##### Material for this exercise #####

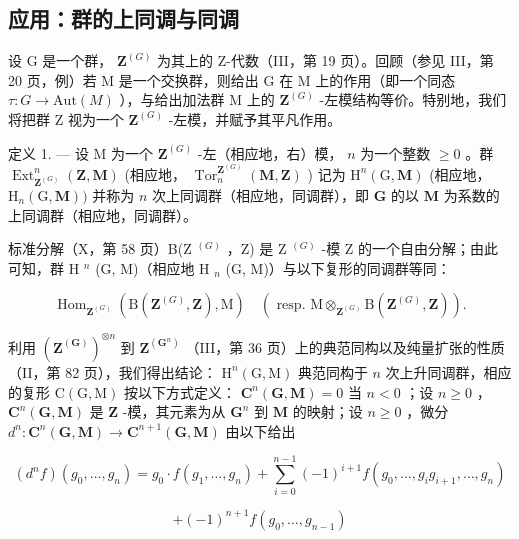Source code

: \subsection{应用：群的上同调与同调}

设 G 是一个群， \(\mathbf{Z}^{(G)}\) 为其上的 Z-代数（III，第 19 页）。回顾（参见 III，第 20 页，例）若 M 是一个交换群，则给出 G 在 M 上的作用（即一个同态 \(\tau: G \to \text{Aut}(M)\) ），与给出加法群 M 上的 \(\mathbf{Z}^{(G)}\) -左模结构等价。特别地，我们将把群 Z 视为一个 \(\mathbf{Z}^{(G)}\) -左模，并赋予其平凡作用。

定义 1. --- 设 M 为一个 \(\mathbf{Z}^{(G)}\) -左（相应地，右）模， \(n\) 为一个整数 \(\geqslant 0\) 。群 \(\operatorname{Ext}_{\mathbf{Z}^{(G)}}^{n}(\mathbf{Z}, \mathbf{M})\) (相应地， \(\operatorname{Tor}_{n}^{\mathbf{Z}^{(G)}}(\mathbf{M}, \mathbf{Z})\) ) 记为 \(\mathrm{H}^{n}(\mathrm{G}, \mathbf{M})\) (相应地， \(\mathrm{H}_{n}(\mathrm{G}, \mathbf{M}))\) 并称为 \(n\) 次上同调群（相应地，同调群），即 \(\mathbf{G}\) 的以 \(\mathbf{M}\) 为系数的上同调群（相应地，同调群）。

标准分解（X，第 58 页）B(Z \(^{(G)}\) ，Z) 是 Z \(^{(G)}\) -模 Z 的一个自由分解；由此可知，群 H \(^{n}\) (G, M)（相应地 H \(_{n}\) (G, M)）与以下复形的同调群等同：

\[
\operatorname{Hom} _ {\mathbf {Z} ^ {(G)}} \left(\mathrm{B} (\mathbf {Z} ^ {(G)}, \mathbf {Z}), \mathrm{M}\right) \quad \left(\text { resp. } \mathrm{M} \otimes_ {\mathbf {Z} ^ {(G)}} \mathrm{B} (\mathbf {Z} ^ {(G)}, \mathbf {Z})\right).
\]

利用 \((\mathbf{Z}^{(\mathbf{G})})^{\otimes n}\) 到 \(\mathbf{Z}^{(\mathbf{G}^{n})}\) （III，第 36 页）上的典范同构以及纯量扩张的性质（II，第 82 页），我们得出结论： \(\mathrm{H}^n (\mathrm{G},\mathrm{M})\) 典范同构于 \(n\) 次上升同调群，相应的复形 \(\mathrm{C(G,M)}\) 按以下方式定义： \(\mathbf{C}^n (\mathbf{G},\mathbf{M}) = 0\) 当 \(n < 0\) ；设 \(n\geqslant 0\) ， \(\mathbf{C}^n (\mathbf{G},\mathbf{M})\) 是 \(\mathbf{Z}\) -模，其元素为从 \(\mathbf{G}^n\) 到 \(\mathbf{M}\) 的映射；设 \(n\geqslant 0\) ，微分 \(d^n:\mathbf{C}^n (\mathbf{G},\mathbf{M})\to \mathbf{C}^{n + 1}(\mathbf{G},\mathbf{M})\) 由以下给出

\[
(d ^ {n} f) (g _ {0}, \dots , g _ {n}) = g _ {0} \cdot f (g _ {1}, \dots , g _ {n}) + \sum_ {i = 0} ^ {n - 1} (- 1) ^ {i + 1} f (g _ {0}, \dots , g _ {i} g _ {i + 1}, \dots , g _ {n})
\]

\[
+ (- 1) ^ {n + 1} f \left(g _ {0}, \dots , g _ {n - 1}\right)
\]

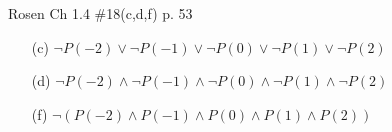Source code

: \documentclass[12pt,addpoints]{exam}
\begin{document}
\begin{questions}
\question Rosen Ch 1.4 \#18(c,d,f) p. 53
    \begin{solution}
    \begin{itemize}
        \item[(c)] $\neg P(-2) \vee \neg P(-1) \vee \neg P(0) \vee \neg P(1) \vee \neg P(2)$
        \item[(d)] $\neg P(-2) \wedge \neg P(-1) \wedge \neg P(0) \wedge \neg P(1) \wedge \neg P(2)$
        \item[(f)] $\neg (P(-2) \wedge P(-1) \wedge P(0) \wedge P(1) \wedge P(2))$
    \end{itemize}
    \end{solution}


\end{questions}
\end{document}

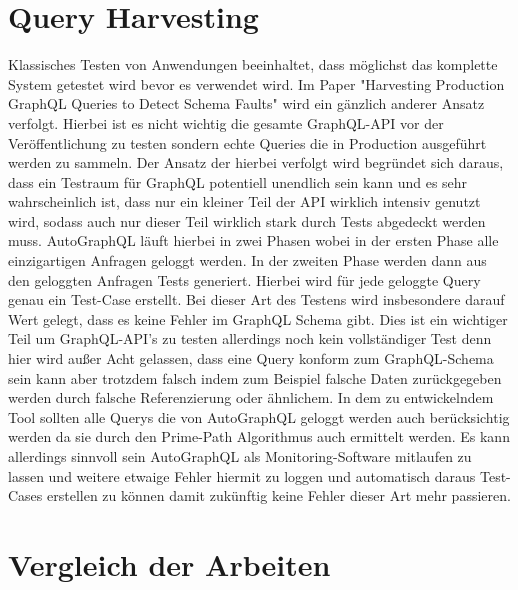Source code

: \section{Query Harvesting}

Klassisches Testen von Anwendungen beeinhaltet, dass möglichst das komplette System getestet wird bevor es verwendet wird.
Im Paper "Harvesting Production GraphQL Queries to Detect Schema Faults" wird ein gänzlich anderer Ansatz verfolgt.
Hierbei ist es nicht wichtig die gesamte GraphQL-API vor der Veröffentlichung zu testen sondern
echte Queries die in Production ausgeführt werden zu sammeln.
Der Ansatz der hierbei verfolgt wird begründet sich daraus,
dass ein Testraum für GraphQL potentiell unendlich sein kann und es sehr wahrscheinlich ist, dass nur ein kleiner
Teil der API wirklich intensiv genutzt wird, sodass auch nur dieser Teil wirklich stark durch Tests abgedeckt werden muss.
AutoGraphQL läuft hierbei in zwei Phasen wobei in der ersten Phase alle einzigartigen Anfragen geloggt werden.
In der zweiten Phase werden dann aus den geloggten Anfragen Tests generiert.
Hierbei wird für jede geloggte Query genau ein Test-Case erstellt.
Bei dieser Art des Testens wird insbesondere darauf Wert gelegt, dass es keine Fehler im GraphQL Schema gibt.
Dies ist ein wichtiger Teil um GraphQL-API's zu testen allerdings noch kein vollständiger Test denn hier wird außer Acht gelassen,
dass eine Query konform zum GraphQL-Schema sein kann aber trotzdem falsch indem zum Beispiel falsche Daten zurückgegeben werden
durch falsche Referenzierung oder ähnlichem.
In dem zu entwickelndem Tool sollten alle Querys die von AutoGraphQL geloggt werden auch berücksichtig werden da sie durch
den Prime-Path Algorithmus auch ermittelt werden.
Es kann allerdings sinnvoll sein AutoGraphQL als Monitoring-Software mitlaufen zu lassen und weitere etwaige Fehler hiermit zu loggen
und automatisch daraus Test-Cases erstellen zu können damit zukünftig keine Fehler dieser Art mehr passieren.

\section{Vergleich der Arbeiten}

#####

> [To do] Please give again the entries word for word, starting at the first line and ending with the line that contains "为其上的 Z-代数（III，第 19"; include both of those lines but none of the pictures.

> [Exercise answer]
Source code

: \subsection{应用：群的上同调与同调}

设 G 是一个群， \(\mathbf{Z}^{(G)}\) 为其上的 Z-代数（III，第 19 页）。回顾（参见 III，第 20 页，例）若 M 是一个交换群，则给出 G 在 M 上的作用（即一个同态 \(\tau: G \to \text{Aut}(M)\) ），与给出加法群 M 上的 \(\mathbf{Z}^{(G)}\) -左模结构等价。特别地，我们将把群 Z 视为一个 \(\mathbf{Z}^{(G)}\) -左模，并赋予其平凡作用。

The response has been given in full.